Change came slowly because the civilizing impetus lay not in the collective but the individual. Here we find the origins of the problem-solving approach. In hunting societies the shaman was the real source of tribal power; he or she could heal sickness, draw animals to the hunt, and confer the skills of the warrior. But they paid dearly for their powers. The ordeal of their initiation, a form of psychosis brought on by extreme physical deprivation, was nearly fatal. They obeyed their own inner law, mocked the society of the sane, and generally chose to live alone in the wilderness. But their healing and magical powers made them indispensable. It was the shaman who brought fire back from the gods, who wrestled the spirits of fever, who knew the origin of the sacred pipe which brought accord into the world.

In Primitive Mythology, Joseph Campbell compares the dynamic and necessary tension between the collective of the hunters and the individual shaman, and shows in his own terms how the banking and problem-solving styles are interdependent:

The two types of mind, thus, are complementary: the tough-minded, representing the inert, reactionary; and the tender, the living progressive impulse — retrospectively, attachment to the local and timely and the impulse to the timeless universal. In human history the two have faced each other in dialogue since the beginning, and the effect has been that actual progress and process from lesser to greater horizons, simple to complex organizations, slight to rich patterns of the artwork which is civilization in its flowering nature.

“Banking” education, then, represents culture — the stored experience of a group that is imprinted in its young through a scarring process that both molds their psyches into collective roles and toughens them for adult survival; “problem-solving” education represents the forward-moving impetus of civilization derived from individuals outside the collective whose personal experiences challenge society to move forward.

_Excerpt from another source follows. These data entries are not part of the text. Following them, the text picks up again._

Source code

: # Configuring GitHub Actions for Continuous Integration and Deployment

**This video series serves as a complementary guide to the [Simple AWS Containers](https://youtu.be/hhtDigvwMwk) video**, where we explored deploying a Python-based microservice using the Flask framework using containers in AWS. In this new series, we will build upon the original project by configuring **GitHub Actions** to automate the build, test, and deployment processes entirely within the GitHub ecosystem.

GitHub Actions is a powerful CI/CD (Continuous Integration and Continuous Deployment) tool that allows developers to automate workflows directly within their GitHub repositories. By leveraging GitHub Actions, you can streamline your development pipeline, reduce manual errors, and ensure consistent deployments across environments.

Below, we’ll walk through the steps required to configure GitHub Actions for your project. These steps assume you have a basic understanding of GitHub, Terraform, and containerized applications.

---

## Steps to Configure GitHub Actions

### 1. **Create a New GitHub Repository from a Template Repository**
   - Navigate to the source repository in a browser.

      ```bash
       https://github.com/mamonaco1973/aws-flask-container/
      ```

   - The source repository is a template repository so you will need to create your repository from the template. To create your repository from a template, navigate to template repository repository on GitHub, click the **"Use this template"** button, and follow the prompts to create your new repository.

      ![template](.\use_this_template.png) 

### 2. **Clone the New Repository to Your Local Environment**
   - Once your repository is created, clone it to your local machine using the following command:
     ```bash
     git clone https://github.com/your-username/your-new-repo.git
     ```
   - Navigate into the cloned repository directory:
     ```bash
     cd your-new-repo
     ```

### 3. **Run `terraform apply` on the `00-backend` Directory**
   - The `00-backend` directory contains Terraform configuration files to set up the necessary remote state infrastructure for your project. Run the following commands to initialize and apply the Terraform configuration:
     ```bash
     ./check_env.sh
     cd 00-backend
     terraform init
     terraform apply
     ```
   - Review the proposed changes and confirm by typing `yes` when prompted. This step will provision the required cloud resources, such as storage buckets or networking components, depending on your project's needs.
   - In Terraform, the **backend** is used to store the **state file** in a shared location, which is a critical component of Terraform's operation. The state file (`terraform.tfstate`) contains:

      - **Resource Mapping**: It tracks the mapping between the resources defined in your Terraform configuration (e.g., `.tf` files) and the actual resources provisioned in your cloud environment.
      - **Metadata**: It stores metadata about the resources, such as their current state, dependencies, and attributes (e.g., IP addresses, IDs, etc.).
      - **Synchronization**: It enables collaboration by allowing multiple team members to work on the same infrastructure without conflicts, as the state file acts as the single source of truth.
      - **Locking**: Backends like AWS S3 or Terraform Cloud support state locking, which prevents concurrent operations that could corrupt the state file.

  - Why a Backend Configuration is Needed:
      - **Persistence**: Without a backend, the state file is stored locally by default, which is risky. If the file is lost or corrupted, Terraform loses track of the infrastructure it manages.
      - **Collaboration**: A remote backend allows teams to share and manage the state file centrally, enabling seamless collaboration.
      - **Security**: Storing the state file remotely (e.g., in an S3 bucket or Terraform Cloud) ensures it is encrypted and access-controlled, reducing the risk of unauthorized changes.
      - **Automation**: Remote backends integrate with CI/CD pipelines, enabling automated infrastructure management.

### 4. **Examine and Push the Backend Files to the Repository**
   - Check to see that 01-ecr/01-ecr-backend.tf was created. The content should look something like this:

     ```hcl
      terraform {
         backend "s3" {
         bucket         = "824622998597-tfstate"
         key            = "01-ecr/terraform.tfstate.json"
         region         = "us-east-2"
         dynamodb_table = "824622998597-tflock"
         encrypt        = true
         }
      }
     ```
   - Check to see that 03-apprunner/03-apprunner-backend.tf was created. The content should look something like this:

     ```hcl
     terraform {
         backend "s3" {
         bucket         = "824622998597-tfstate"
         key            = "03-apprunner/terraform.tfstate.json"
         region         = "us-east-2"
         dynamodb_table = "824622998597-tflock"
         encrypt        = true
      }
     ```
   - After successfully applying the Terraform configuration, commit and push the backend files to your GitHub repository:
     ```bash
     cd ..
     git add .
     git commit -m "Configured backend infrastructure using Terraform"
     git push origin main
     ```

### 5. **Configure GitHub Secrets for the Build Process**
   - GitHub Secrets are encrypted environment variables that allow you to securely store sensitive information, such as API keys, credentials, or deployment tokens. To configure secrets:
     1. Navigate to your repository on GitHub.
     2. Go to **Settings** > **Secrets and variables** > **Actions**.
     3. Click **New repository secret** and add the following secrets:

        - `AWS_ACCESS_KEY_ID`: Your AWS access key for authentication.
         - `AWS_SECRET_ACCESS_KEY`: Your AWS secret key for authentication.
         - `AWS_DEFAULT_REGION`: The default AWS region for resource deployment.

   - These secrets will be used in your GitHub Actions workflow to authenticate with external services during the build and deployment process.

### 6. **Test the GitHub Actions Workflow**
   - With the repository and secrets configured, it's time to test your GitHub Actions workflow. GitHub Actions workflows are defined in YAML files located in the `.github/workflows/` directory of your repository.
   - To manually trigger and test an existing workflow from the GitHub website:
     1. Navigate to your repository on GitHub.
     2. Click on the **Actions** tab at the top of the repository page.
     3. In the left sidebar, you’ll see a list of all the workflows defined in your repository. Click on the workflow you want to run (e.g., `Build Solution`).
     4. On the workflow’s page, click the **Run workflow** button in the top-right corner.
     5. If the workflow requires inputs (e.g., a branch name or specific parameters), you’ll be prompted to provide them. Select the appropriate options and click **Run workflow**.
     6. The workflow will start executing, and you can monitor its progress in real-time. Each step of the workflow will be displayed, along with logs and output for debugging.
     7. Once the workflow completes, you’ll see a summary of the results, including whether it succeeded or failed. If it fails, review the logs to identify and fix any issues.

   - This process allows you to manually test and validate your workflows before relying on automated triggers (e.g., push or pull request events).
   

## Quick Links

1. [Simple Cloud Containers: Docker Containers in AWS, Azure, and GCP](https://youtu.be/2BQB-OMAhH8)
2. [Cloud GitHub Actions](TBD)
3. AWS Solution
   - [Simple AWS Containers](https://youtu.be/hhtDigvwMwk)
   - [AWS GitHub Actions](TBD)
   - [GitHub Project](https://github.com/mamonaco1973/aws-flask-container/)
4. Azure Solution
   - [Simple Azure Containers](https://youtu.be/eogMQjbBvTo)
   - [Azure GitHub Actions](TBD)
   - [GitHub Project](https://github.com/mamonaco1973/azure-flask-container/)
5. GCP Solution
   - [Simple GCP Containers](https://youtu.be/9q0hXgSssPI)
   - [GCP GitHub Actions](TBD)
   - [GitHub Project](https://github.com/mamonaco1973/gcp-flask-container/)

To preserve the integrity of the center, the banking style has an implicit violence. Authority is monocentric, jealous of other gods, greedy for empire, paranoid of rebellion. In Greek myth, the original god Uranus (representing brute animal nature) was castrated by his son Cronos. Fearful of the same fate, Cronos ate each of his children as they were born ( Cronos = Time, the Devourer). The only child to escape was Zeus, who eventually led the rebellion that dethroned his father. The point here is that culture resists change — even though it is fated to succumb to it.

Fire came to the primordial Greeks through a theft by the Titan Prometheus from the gods. Enraged, Zeus had him crucified on a rock where an eagle picked at his liver every day. His theft diminished the power of the gods because in it was secreted a prophecy. Prometheus’ name means “foreknowledge;” Prometheus knew who would overthrow Zeus. The theft of fire was the gift of knowledge to man, and such a challenge to the supreme god carried a dear price — the agony of knowledge. Prometheus knew that the rebellion that would overthrow Zeus would come not from one of the gods, but from the mind of man.

Note how rebellious son transforms into devouring father. Problem-solving rebels become banking autocrats in a hurry. (Ever wonder where all of the radicals of the 1960’s have gone?) Having dethroned the gods, the creative, problem-solving challenge of reason mushroomed into classical Greek culture. But the Golden Age didn’t last long; problem-solving eras never do. The brilliant light of reason became “banked” in a xenophobic national pride. The sole locus of light, according to the Greeks, was Greece.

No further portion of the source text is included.